By Ben Smith
Anne Marie Toland has been taking the bus to work ever since her ex-husband left Georgia in the family car.
Budget cuts could soon take her bus away as well.
“It’s the only form of transportation I have,” Toland said. “I’m a single parent. I’m literally scrounging to keep what I have.”
Toland was among scores of worried public transit riders attending public hearings in Sandy Springs and north DeKalb County to find out whether their daily bus rides will soon come to a screeching halt.
MARTA’s proposals include closing the 105 bus route that cuts a long loop through Sandy Springs on Barfield Road, Greenlake Parkway and Glenridge Drive. Also in jeopardy is the 151 bus route, which connects the Sandy Springs and Chamblee MARTA stations via Ashford-Dunwoody Road.
The transit system also proposed changes that would extend the wait times for MARTA trains from 4 to 10 minutes, depending on the time of day.
MARTA officials say they must plug a $120 million hole in the agency’s budget. To do that, they proposed cutting the number of daily rail trips the transit service provides and eliminating half of its 131 bus routes.
MARTA proposed a number of system cuts. If approved, at least five bus routes running in and out of Brookhaven MARTA station would either be discontinued or directed elsewhere. That means Oglethorpe University students would no longer be able to reach the campus by bus.
Currently the 25, 341 and 329 routes run near the Oglethorpe campus. Without them, it would be about a one mile walk from the Brookhaven station.
MARTA riders who live along the route could no longer reach Perimeter Mall by bus. That includes Toland who takes the number 151 bus in the opposite direction to her job on Cliff Valley Way.
“It already takes an hour,” said Toland of her commute.
Other proposed cuts include:
• Eliminating direct bus service to the Atlanta History Center and Chastain Park by shutting down the number 38 bus, which now runs out of Lindbergh station.
• Discontinuing MARTA bus service through the Peachtree Hills and Peachtree Battle neighborhoods by shutting down route 44. It currently connects Lindbergh station with Howell Mill Road and Moore’s Mill Road.
• Cutting all bus service along North Druid Hills Road from Briarcliff Road to Briarwood Road in Brookhaven.
Those attending the hearings seemed more anxious than angry, though in a couple of instances the talk almost turned into shouting. At the Chamblee meeting, a woman exclaimed that the root of MARTA’s problems was a lack of devotion to the Almighty.

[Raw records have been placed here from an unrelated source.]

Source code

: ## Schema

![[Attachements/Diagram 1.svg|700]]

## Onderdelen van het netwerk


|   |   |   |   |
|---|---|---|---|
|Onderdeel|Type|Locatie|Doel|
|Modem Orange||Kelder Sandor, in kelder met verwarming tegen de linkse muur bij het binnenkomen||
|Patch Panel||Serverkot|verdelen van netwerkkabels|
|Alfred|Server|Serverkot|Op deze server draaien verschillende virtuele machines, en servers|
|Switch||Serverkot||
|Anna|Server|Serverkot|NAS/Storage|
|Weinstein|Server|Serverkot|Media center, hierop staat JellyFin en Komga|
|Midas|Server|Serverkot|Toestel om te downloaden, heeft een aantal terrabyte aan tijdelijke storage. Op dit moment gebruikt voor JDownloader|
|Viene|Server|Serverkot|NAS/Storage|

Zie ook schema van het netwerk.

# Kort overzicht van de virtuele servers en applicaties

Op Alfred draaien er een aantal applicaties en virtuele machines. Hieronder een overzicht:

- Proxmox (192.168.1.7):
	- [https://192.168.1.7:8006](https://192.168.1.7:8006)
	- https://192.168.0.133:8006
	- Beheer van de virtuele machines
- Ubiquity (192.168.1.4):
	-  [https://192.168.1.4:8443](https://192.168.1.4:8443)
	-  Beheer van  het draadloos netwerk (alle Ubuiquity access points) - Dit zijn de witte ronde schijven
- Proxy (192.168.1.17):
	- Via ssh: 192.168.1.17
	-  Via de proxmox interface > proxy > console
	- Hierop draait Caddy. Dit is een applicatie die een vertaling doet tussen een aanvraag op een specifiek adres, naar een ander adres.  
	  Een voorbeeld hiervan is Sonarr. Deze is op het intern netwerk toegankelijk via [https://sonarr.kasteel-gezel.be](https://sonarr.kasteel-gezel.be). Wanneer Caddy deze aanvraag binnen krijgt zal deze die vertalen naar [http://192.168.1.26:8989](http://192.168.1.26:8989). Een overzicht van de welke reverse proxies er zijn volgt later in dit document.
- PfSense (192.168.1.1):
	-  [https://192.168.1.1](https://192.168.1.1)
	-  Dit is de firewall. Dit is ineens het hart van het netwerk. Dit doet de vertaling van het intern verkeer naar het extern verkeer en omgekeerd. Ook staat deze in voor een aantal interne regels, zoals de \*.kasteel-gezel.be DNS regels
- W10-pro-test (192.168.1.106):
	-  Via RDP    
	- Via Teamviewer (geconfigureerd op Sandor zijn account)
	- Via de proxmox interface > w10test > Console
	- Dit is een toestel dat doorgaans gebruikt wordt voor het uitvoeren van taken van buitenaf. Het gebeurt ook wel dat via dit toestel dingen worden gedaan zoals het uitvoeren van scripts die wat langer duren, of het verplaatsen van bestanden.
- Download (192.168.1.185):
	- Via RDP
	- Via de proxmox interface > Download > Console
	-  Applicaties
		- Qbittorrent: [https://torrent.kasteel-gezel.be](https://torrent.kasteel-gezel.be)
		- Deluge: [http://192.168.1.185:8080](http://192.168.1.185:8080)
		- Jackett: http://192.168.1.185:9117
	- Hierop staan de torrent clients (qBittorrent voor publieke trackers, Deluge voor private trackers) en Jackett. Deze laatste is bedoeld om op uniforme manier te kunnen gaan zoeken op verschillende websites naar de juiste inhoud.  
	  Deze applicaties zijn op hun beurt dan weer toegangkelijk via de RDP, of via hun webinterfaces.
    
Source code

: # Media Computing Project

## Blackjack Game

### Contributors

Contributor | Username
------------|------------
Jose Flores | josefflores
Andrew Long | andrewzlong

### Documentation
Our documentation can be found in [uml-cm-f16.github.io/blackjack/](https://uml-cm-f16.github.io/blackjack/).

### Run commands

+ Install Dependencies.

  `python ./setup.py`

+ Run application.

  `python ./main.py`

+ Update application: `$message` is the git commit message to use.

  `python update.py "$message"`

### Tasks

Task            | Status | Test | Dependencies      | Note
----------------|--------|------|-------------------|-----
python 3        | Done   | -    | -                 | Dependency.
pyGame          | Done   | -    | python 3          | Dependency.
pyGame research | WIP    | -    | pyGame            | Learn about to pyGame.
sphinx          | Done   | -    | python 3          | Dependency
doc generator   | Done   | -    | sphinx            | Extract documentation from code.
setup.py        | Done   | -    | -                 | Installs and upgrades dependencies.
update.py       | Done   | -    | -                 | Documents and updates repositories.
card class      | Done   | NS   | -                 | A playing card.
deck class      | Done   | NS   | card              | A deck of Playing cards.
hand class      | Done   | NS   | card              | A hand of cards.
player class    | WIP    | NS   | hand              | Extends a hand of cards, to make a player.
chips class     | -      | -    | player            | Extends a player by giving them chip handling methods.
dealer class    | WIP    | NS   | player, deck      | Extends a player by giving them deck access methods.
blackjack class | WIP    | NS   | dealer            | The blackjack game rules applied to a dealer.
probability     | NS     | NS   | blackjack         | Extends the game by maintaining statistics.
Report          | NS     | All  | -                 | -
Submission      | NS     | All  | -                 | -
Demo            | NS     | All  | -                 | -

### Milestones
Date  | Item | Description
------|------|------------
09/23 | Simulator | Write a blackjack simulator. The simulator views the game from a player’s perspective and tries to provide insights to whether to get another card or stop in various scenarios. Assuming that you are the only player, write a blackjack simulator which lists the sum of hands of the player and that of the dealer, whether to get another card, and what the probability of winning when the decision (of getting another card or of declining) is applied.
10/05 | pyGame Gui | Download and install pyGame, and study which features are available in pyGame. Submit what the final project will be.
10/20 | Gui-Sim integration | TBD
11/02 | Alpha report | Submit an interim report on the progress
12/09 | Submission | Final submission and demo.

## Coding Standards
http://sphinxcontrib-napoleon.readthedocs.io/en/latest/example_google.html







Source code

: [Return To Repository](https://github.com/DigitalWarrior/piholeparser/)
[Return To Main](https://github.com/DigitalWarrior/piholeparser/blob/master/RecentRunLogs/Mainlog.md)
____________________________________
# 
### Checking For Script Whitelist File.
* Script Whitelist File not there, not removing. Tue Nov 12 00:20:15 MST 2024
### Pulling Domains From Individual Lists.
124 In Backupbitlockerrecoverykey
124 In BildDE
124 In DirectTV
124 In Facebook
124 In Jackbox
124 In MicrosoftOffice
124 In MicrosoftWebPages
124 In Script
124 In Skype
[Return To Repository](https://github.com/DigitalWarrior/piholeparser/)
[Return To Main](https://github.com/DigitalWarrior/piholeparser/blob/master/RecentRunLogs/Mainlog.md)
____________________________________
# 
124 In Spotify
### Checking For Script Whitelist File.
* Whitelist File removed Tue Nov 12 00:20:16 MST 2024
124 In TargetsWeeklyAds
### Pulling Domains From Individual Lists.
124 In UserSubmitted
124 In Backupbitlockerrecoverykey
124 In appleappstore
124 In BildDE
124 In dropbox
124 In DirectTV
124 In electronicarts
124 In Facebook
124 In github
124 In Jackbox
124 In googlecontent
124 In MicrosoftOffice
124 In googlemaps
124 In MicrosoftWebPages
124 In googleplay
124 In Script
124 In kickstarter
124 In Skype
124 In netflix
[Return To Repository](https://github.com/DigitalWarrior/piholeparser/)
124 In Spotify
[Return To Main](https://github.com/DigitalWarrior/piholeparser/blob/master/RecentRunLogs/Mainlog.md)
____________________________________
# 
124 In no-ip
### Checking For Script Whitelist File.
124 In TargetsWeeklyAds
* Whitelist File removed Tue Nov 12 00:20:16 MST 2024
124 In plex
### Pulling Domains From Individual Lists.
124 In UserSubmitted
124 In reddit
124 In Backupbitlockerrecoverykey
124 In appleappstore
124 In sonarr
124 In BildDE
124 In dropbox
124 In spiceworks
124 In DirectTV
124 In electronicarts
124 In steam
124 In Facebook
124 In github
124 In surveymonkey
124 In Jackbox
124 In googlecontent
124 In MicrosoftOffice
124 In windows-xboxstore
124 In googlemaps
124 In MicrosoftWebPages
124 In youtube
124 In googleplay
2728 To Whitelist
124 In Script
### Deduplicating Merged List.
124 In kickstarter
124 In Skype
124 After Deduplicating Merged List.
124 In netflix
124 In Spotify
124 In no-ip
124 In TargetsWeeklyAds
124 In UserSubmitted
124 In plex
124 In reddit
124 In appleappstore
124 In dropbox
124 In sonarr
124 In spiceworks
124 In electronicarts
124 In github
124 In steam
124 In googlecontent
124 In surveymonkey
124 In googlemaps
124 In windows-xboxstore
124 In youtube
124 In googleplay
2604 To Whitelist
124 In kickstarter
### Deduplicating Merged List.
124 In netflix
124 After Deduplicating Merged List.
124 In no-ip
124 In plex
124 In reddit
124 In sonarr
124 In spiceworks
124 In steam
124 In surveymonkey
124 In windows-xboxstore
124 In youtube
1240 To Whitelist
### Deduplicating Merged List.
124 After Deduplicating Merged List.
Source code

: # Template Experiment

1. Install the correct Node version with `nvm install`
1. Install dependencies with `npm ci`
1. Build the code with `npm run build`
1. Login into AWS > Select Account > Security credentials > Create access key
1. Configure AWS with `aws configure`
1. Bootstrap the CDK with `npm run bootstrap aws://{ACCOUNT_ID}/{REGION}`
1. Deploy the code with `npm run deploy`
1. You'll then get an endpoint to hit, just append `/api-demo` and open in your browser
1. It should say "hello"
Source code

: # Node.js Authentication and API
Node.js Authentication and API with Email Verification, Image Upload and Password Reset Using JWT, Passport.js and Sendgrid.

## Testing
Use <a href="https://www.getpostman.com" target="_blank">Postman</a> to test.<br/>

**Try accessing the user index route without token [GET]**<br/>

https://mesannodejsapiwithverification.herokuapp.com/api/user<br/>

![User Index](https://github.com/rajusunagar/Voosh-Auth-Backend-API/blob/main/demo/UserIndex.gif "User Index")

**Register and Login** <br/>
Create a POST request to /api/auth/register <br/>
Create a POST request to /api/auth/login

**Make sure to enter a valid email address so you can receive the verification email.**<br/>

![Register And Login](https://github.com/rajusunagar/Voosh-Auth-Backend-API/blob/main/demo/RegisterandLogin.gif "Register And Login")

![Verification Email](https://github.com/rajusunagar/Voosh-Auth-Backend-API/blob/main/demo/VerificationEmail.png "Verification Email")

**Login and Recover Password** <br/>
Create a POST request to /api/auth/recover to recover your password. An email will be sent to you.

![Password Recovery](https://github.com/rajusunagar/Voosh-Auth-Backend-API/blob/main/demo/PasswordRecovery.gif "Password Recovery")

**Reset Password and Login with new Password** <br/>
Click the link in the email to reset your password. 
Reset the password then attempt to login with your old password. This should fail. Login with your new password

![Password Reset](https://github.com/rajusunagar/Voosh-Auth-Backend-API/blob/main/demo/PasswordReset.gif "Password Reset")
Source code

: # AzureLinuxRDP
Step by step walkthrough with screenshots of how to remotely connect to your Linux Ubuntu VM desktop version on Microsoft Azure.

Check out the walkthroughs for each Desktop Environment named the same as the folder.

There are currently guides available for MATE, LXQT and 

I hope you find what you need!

A man raised his voice when MARTA officials wouldn’t let him speak longer.
“I am a citizen. I want to speak,” said Paul Hayes, a Decatur resident. “I pay my taxes to MARTA. I want to speak!
MARTA officials attending the hearings insisted that none of these plans are final. They told members of the audience to voice their complaints if they wanted to see changes to the plan.
However MARTA officials repeatedly reminded audience members that steep cuts in service are inevitable.
They blamed declining sales tax revenues as well the state government’s unwillingness to provide more financial aid for the transit agency as key reasons for MARTA’s predicament.
“Some of you are saying it doesn’t make sense what MARTA’s doing,” said MARTA transit system planner Johnny Dunning Jr. at the Sandy Springs meeting. “It doesn’t make sense for us to have to be here.”